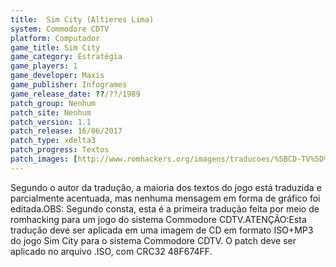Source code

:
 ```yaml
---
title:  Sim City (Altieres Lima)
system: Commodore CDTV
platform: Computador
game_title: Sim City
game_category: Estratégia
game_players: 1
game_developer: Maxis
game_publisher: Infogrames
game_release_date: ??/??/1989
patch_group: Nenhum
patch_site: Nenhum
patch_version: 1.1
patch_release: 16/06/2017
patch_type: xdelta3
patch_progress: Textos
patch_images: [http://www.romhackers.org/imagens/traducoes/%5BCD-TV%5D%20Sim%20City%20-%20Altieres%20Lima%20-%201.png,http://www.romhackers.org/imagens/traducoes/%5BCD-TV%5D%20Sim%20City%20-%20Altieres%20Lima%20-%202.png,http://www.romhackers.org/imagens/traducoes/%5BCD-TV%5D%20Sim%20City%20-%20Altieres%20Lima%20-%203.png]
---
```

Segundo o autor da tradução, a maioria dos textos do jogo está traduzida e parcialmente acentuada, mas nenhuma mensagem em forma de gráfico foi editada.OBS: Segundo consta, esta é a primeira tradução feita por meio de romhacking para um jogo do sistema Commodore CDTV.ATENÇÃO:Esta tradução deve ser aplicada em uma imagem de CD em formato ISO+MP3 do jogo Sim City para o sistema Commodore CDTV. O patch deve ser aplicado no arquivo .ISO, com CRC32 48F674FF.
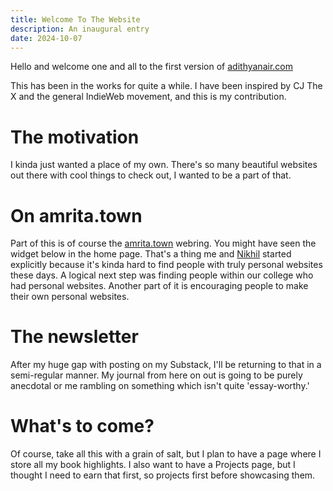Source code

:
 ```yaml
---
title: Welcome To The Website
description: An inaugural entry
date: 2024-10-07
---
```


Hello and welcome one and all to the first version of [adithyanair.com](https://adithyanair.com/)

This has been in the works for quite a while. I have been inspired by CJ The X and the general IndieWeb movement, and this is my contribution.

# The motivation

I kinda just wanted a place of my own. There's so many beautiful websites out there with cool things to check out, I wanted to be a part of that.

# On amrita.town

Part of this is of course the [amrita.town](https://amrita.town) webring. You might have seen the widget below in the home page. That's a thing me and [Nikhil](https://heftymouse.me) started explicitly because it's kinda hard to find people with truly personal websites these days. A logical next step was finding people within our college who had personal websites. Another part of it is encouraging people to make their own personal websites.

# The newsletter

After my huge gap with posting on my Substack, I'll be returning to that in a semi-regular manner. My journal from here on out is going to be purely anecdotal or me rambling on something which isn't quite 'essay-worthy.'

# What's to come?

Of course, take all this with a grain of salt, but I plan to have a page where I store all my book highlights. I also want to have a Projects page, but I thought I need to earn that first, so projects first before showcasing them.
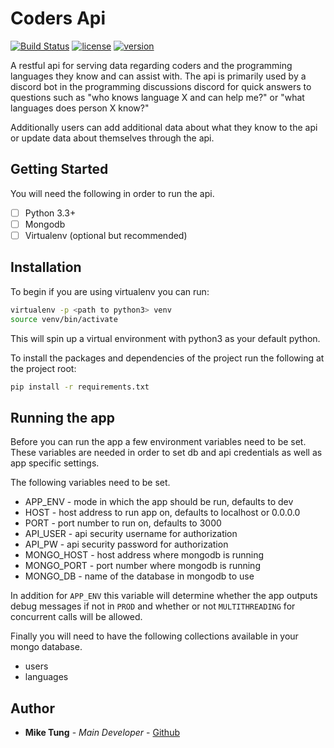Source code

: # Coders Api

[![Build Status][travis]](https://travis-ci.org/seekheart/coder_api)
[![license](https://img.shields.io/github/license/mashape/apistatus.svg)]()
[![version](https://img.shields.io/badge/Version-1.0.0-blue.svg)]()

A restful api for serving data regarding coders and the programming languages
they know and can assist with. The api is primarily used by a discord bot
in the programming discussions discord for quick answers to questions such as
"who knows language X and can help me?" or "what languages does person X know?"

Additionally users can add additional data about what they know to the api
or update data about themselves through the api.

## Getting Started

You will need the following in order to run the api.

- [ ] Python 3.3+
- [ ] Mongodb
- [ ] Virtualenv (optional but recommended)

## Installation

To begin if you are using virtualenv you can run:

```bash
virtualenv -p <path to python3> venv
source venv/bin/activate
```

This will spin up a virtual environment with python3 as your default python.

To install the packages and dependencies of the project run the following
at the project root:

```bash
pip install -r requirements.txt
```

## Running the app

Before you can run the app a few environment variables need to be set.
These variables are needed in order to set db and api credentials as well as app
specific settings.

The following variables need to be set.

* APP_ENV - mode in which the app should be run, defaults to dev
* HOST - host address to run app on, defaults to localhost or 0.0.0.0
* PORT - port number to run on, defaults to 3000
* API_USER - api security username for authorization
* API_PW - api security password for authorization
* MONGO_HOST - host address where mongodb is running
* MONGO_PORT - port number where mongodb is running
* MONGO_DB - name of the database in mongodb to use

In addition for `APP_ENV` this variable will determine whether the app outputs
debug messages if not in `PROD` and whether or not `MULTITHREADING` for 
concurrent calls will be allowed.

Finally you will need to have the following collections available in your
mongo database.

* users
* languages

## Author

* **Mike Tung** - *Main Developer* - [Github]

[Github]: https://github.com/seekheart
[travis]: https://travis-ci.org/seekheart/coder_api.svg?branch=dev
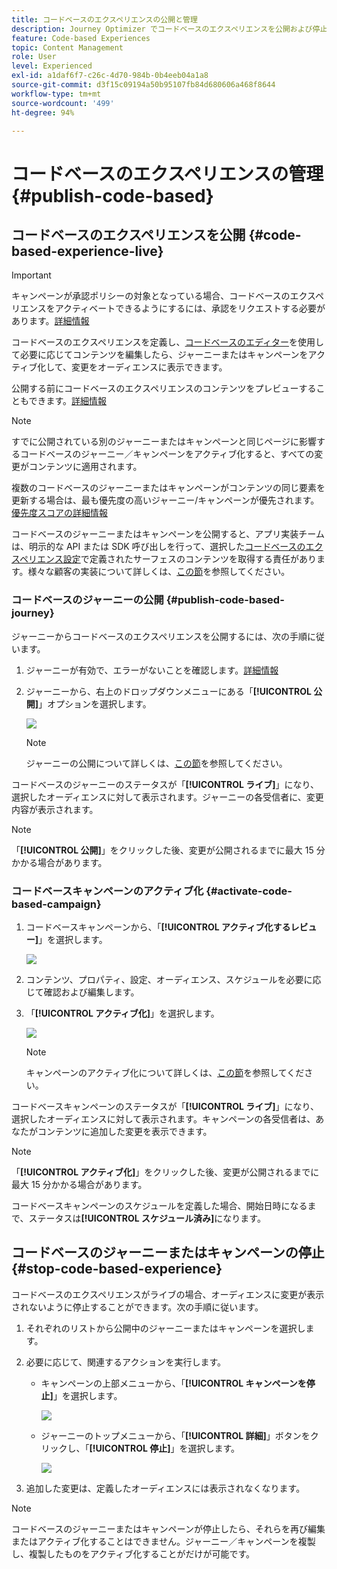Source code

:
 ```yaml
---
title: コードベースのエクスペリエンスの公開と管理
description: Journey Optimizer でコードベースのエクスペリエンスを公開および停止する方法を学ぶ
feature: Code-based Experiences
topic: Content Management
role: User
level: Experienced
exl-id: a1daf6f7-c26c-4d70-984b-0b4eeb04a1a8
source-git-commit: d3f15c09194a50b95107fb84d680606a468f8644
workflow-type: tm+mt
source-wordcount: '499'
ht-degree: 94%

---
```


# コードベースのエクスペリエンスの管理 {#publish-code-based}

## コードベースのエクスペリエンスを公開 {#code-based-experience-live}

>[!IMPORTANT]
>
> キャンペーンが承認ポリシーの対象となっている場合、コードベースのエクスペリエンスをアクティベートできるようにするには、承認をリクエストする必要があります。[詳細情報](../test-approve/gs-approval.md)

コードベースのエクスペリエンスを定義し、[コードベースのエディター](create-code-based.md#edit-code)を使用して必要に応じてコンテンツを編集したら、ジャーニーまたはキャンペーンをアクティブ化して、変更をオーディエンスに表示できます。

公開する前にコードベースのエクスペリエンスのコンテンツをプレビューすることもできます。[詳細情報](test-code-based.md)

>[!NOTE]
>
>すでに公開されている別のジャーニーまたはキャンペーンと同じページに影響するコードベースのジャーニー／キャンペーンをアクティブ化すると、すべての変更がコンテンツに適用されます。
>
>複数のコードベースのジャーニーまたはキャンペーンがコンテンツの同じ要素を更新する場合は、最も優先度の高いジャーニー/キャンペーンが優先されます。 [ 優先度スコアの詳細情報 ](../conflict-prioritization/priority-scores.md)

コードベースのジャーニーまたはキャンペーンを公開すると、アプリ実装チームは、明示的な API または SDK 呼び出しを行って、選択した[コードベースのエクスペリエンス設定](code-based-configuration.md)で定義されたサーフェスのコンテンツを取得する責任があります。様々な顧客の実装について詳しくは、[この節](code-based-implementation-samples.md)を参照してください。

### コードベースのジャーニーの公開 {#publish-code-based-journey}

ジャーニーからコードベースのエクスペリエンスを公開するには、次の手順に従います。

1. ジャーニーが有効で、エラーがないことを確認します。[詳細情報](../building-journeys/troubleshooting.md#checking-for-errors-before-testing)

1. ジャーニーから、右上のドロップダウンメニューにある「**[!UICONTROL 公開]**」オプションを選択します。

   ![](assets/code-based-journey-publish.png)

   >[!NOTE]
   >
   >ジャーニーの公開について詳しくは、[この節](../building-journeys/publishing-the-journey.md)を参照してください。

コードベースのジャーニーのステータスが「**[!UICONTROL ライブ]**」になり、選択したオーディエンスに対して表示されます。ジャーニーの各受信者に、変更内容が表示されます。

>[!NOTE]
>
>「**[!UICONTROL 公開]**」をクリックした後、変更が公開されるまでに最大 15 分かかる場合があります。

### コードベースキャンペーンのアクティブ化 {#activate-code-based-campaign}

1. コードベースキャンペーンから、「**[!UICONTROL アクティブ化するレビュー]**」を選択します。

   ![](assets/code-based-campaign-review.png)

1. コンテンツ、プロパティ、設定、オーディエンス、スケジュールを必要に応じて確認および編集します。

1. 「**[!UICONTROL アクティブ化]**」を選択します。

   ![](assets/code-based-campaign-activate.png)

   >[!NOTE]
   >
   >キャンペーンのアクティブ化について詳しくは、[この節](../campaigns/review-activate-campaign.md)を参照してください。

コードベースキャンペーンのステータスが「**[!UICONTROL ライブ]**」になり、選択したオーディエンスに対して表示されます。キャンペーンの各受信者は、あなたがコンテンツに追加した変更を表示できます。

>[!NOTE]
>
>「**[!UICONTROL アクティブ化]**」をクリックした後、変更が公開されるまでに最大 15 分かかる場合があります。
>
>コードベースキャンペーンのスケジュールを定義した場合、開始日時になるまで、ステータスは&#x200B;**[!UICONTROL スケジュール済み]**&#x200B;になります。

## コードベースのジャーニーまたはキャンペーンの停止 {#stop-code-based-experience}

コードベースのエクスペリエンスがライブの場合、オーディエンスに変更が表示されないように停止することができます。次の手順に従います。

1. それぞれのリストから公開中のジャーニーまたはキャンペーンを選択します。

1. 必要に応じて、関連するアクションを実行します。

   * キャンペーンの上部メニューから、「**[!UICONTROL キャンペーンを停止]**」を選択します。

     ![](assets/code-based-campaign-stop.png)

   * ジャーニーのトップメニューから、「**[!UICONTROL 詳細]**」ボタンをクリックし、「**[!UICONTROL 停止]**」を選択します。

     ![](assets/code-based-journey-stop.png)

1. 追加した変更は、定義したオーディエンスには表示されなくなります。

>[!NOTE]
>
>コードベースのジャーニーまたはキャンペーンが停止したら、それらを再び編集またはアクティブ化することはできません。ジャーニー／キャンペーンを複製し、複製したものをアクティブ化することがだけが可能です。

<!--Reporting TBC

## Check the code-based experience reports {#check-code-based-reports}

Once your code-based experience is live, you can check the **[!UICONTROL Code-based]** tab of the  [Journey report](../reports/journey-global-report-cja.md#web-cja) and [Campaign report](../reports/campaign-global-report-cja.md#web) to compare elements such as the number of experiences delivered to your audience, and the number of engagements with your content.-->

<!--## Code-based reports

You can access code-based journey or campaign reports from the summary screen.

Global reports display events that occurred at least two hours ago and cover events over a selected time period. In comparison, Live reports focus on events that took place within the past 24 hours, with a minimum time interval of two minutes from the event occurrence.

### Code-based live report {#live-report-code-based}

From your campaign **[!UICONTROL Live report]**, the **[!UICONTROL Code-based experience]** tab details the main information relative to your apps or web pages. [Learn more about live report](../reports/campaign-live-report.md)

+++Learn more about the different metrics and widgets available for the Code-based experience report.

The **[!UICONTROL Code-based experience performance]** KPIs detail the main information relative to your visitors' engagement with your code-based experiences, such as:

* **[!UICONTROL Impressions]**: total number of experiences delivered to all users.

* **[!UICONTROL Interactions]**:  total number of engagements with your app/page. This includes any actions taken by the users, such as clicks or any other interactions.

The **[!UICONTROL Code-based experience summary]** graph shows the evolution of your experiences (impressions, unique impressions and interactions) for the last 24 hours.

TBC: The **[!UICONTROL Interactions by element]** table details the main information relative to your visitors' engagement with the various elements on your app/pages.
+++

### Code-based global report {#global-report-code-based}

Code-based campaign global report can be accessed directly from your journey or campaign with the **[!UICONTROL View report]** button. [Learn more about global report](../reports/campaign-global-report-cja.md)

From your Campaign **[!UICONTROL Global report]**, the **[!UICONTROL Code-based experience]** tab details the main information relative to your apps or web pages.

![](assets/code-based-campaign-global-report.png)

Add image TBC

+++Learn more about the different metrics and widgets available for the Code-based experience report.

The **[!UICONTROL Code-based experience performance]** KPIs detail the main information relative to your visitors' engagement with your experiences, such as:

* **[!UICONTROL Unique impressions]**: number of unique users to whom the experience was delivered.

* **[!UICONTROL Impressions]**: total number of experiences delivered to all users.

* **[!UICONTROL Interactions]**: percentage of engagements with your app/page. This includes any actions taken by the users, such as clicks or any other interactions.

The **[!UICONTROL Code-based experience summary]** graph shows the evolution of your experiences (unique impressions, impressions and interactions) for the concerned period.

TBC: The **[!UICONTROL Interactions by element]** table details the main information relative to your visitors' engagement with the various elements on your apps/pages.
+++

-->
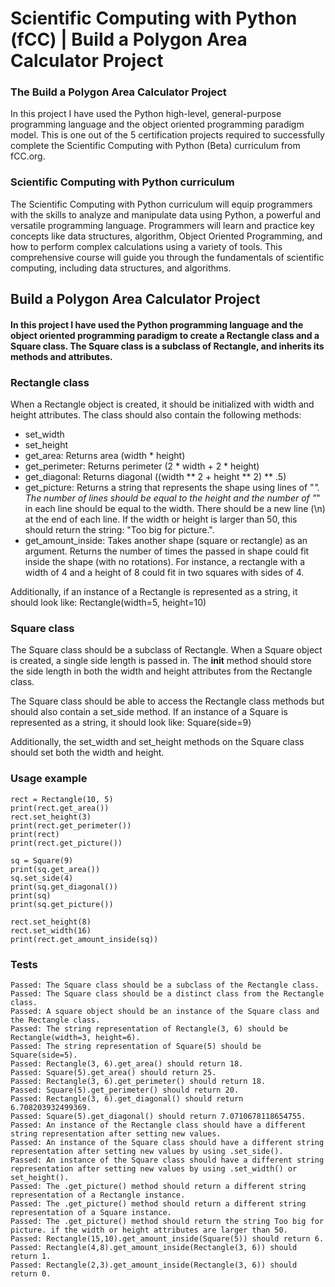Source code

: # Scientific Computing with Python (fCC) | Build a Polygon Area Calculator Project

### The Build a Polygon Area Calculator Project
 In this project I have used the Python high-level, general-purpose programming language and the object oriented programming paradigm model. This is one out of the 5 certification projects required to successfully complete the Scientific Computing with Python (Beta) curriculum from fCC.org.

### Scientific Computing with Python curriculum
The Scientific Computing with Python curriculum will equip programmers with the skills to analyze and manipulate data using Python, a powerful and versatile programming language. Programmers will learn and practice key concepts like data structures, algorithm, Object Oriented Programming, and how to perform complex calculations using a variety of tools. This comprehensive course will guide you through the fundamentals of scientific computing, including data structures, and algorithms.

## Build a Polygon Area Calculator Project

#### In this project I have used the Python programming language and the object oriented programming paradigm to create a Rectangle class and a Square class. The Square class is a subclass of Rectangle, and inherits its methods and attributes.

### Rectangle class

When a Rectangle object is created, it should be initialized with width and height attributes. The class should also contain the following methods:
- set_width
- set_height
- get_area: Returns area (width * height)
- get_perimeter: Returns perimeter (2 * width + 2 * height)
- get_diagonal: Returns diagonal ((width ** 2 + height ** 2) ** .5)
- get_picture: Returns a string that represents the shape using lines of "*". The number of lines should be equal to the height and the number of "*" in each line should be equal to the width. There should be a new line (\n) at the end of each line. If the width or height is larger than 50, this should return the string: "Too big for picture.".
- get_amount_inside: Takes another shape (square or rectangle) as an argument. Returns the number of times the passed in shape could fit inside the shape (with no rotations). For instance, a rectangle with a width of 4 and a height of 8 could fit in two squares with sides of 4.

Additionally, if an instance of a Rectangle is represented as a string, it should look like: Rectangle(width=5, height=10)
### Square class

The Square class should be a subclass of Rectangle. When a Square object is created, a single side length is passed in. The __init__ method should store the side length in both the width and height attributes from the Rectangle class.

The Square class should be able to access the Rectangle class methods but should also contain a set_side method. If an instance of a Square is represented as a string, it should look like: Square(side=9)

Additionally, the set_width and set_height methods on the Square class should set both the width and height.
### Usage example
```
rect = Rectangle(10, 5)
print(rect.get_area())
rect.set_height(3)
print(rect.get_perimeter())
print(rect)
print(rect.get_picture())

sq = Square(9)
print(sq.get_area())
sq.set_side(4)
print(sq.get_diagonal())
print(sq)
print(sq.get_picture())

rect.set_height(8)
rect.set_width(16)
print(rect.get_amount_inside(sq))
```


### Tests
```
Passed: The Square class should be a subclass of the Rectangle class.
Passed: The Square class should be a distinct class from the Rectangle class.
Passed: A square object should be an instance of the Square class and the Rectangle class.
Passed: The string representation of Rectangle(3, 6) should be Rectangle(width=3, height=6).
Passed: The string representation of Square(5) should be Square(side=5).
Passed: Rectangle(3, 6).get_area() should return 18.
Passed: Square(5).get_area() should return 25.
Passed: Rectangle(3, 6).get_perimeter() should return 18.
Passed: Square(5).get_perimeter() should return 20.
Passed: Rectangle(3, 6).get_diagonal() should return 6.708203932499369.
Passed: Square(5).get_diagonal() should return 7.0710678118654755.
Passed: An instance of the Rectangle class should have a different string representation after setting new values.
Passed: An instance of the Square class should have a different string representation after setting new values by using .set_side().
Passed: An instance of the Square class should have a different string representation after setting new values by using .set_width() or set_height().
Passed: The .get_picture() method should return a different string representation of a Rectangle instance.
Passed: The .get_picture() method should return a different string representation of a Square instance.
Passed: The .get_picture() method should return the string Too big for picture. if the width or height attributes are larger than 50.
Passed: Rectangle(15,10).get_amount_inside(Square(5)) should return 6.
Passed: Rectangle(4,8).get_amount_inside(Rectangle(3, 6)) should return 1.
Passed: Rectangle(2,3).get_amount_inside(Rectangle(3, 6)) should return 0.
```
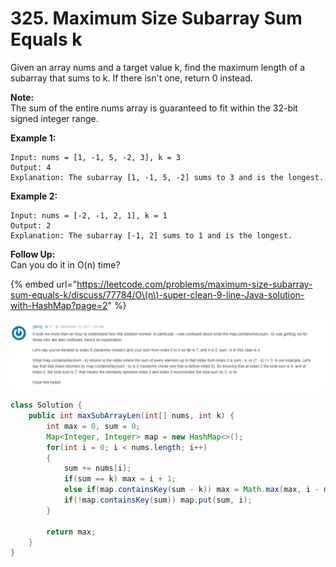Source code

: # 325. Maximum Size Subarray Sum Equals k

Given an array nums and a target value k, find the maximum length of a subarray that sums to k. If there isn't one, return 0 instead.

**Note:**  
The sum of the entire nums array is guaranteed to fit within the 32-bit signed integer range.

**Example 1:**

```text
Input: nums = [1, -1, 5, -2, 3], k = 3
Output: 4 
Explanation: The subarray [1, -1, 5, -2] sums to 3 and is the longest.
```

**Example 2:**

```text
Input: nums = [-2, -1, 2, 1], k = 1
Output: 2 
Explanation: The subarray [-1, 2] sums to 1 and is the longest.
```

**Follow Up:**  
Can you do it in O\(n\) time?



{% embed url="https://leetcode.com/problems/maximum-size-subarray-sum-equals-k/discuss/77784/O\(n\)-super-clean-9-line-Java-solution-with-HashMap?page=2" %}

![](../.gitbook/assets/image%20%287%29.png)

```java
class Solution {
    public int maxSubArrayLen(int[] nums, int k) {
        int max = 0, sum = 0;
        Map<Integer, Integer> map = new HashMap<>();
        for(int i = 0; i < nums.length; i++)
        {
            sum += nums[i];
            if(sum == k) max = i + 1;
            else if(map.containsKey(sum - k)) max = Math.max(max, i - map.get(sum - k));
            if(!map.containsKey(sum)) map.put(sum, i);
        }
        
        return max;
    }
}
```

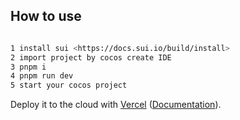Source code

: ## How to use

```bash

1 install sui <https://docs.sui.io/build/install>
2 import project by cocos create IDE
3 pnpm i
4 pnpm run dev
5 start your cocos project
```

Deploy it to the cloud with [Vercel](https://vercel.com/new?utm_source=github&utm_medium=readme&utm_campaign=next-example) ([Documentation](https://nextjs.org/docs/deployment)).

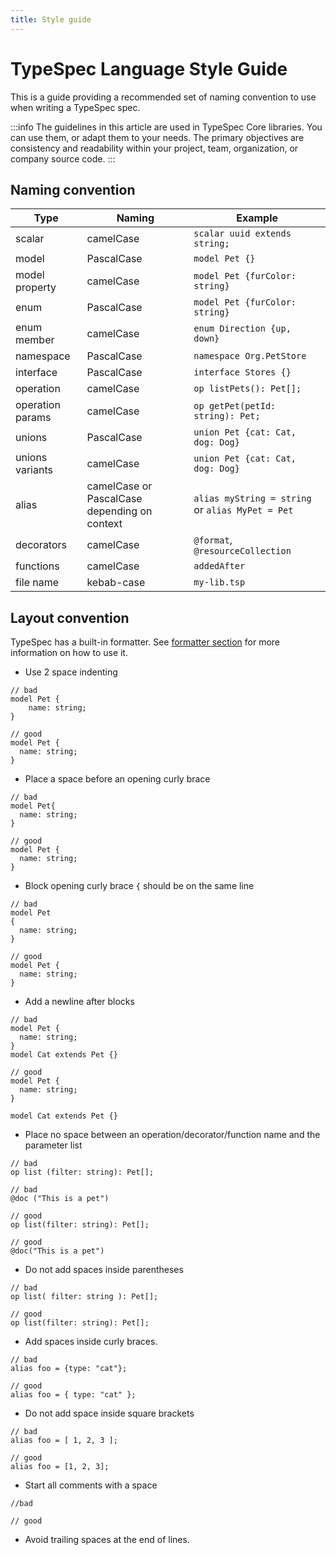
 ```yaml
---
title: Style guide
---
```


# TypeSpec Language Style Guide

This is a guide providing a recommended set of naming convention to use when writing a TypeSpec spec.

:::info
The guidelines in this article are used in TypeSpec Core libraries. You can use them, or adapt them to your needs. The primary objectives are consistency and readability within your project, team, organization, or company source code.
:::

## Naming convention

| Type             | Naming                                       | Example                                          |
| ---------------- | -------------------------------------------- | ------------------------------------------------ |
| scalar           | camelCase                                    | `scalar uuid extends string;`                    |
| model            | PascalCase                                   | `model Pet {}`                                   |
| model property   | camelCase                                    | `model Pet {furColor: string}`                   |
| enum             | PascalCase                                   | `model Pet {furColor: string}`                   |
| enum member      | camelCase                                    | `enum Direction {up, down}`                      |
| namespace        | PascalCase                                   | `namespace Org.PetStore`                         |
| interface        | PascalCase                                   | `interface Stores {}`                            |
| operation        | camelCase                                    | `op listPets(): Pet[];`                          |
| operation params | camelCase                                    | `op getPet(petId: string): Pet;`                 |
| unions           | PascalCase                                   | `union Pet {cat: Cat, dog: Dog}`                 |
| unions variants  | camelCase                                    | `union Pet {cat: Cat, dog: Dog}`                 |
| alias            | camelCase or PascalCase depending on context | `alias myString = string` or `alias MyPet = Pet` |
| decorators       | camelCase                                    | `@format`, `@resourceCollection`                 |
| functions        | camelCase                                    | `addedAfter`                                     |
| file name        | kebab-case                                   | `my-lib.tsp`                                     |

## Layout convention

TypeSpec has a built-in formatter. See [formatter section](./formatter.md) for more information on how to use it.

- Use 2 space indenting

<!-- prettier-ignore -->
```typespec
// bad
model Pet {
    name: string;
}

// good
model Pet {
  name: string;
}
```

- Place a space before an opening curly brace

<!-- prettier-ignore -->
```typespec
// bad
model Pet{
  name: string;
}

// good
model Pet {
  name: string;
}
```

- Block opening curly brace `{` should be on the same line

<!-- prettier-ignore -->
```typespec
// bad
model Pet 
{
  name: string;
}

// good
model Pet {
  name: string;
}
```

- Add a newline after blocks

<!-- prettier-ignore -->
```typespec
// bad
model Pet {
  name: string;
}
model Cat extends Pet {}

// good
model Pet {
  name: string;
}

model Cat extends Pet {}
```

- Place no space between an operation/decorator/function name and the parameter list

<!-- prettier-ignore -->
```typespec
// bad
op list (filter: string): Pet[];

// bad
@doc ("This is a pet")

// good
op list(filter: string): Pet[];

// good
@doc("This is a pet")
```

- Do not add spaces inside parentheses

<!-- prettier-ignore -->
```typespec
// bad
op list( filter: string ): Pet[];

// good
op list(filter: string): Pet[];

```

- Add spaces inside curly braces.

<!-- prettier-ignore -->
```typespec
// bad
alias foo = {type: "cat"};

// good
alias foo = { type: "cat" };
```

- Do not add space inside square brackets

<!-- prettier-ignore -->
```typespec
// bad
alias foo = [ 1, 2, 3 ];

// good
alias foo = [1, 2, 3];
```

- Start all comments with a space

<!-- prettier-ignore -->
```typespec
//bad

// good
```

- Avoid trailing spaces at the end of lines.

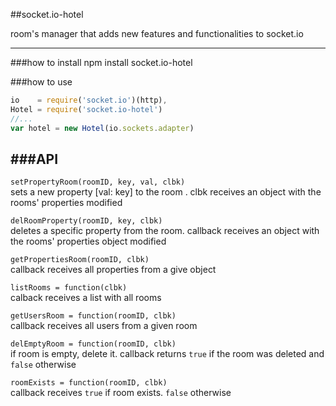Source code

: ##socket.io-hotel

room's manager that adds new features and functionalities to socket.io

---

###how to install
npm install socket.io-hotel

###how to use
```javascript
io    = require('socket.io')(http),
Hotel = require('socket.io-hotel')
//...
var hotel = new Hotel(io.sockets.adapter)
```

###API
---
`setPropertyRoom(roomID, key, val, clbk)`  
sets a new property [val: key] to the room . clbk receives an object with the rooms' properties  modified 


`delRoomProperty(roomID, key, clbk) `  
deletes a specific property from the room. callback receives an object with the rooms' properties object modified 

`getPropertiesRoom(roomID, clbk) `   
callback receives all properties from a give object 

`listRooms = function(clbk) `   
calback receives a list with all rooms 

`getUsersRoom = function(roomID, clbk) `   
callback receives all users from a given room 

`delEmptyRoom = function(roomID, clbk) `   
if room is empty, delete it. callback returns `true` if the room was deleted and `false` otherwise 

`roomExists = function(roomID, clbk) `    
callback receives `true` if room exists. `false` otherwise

▸ To do
I need every line from the material that contains the word "delivered".

▸ Exercise solution
Once your code-based experience is live, you can check the **[!UICONTROL Code-based]** tab of the  [Journey report](../reports/journey-global-report-cja.md#web-cja) and [Campaign report](../reports/campaign-global-report-cja.md#web) to compare elements such as the number of experiences delivered to your audience, and the number of engagements with your content.-->
* **[!UICONTROL Impressions]**: total number of experiences delivered to all users.
* **[!UICONTROL Unique impressions]**: number of unique users to whom the experience was delivered.
* **[!UICONTROL Impressions]**: total number of experiences delivered to all users.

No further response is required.